Wybierz minimalną wartość punktową wyższą niż liczba lokalizacji szumów, ale mniejszą niż liczba lokalizacji na komórce. Oceń okno przedstawiające zgrupowane dane. Potwierdź, że skupiska pozostają na komórce o oczekiwanym fenotypie, podczas gdy lokalizacje poza komórką są minimalizowane.
Jeśli parametry klastrowania są zbyt restrykcyjne, zmniejsz minimalną wartość punktów i zwiększ epsilon. Jeśli parametry klastrowania są zbyt obszerne, zwiększ minimalną wartość punktów i zmniejsz epsilon.

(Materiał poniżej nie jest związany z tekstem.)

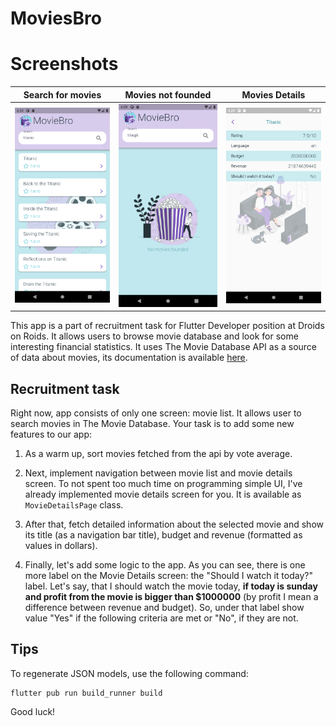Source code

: # MoviesBro

# Screenshots
Search for movies          |  Movies not founded       | Movies Details
:-------------------------:|:-------------------------:|:-------------------------:
![](assets/screenshots/movies.png) | ![](assets/screenshots/not_founded.png) | ![](assets/screenshots/movie_details.png)



This app is a part of recruitment task for Flutter Developer position at Droids on Roids. It allows users to browse movie database and look for some
interesting financial statistics. It uses The Movie Database API as a source of data about movies, its documentation is
available [here](https://developers.themoviedb.org/3/getting-started/introduction).

## Recruitment task

Right now, app consists of only one screen: movie list. It allows user to search movies in The Movie Database. Your task is to add some new features
to our app:

1. As a warm up, sort movies fetched from the api by vote average.

2. Next, implement navigation between movie list and movie details screen. To not spent too much time on programming simple UI, I've already
   implemented movie details screen for you. It is available as `MovieDetailsPage` class.

3. After that, fetch detailed information about the selected movie and show its title (as a navigation bar title), budget and revenue (formatted as
   values in dollars).

4. Finally, let's add some logic to the app. As you can see, there is one more label on the Movie Details screen: the "Should I watch it today?"
   label. Let's say, that I should watch the movie today, **if today is sunday and profit from the movie is bigger than $1000000** (by profit I mean a
   difference between revenue and budget). So, under that label show value "Yes" if the following criteria are met or "No", if they are not.

## Tips

To regenerate JSON models, use the following command:

```
flutter pub run build_runner build
```

Good luck!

Na koniec, po dostosowaniu minimalnej wartości punktów i epsilonu, ponownie uruchom kod, aby uzyskać optymalne klastry.
Komórki Jurkat T zostały unieruchomione z odpowiednimi odstępami, aby zachować integralność błony i umożliwić dostęp przeciwciał do epitopów błonowych. Złote koloidy były wizualizowane i wykorzystywane jako znaczniki fiducial do korekcji dryfu bocznego podczas pozyskiwania obrazu komórek M. Optymalizacja interwału nieiluminacyjnego wykazała, że pięciosekundowy odstęp powoduje zdarzenia wiązania przeciwciał z minimalnym nakładaniem się przestrzennym w porównaniu do krótszych lub dłuższych interwałów przy stężeniu jednego nanomolowego przeciwciała.
Zastosowanie korekcji dryfu poprawiło zrekonstruowany obraz komórki M w porównaniu do nieskorygowanej rekonstrukcji. Klasteryzacja lokalizacji komórek M oparta na gęstości ograniczyła interakcje tła o niskiej gęstości i uwidoczniła zdarzenia wiązania CD81 w klastrasach. Możemy obserwować przeciwciała oddziałujące z ich błonowymi epitopami w środowisku komórkowym, dostarczając wglądu istotnego do przeciwciał terapeutycznych.
Stężenie przeciwciał, interwał bez oświetlenia oraz etapy fotobielenia są kluczowe dla optymalizacji. Parametry suboptymalne mogą wpłynąć na wyniki. Znakowanie pojedynczych przeciwciał może być rozszerzone o jednoczesną ocenę wiązania błony białkowej przez wiele przeciwciał w tym samym środowisku komórkowym.
View the full transcript and gain access to thousands of scientific videos
Ten protokół demonstruje pojedyncze znaczenie przeciwciał (SAL), aby wizualizować interakcje przeciwciało-epitop w skali nanometrów w membranach komórek T. Zapewnia metodę mapowania lokalnych dystrybucji epitopów i rejestrowania zachowania wiązania przeciwciał w ich naturalnym środowisku komórkowym.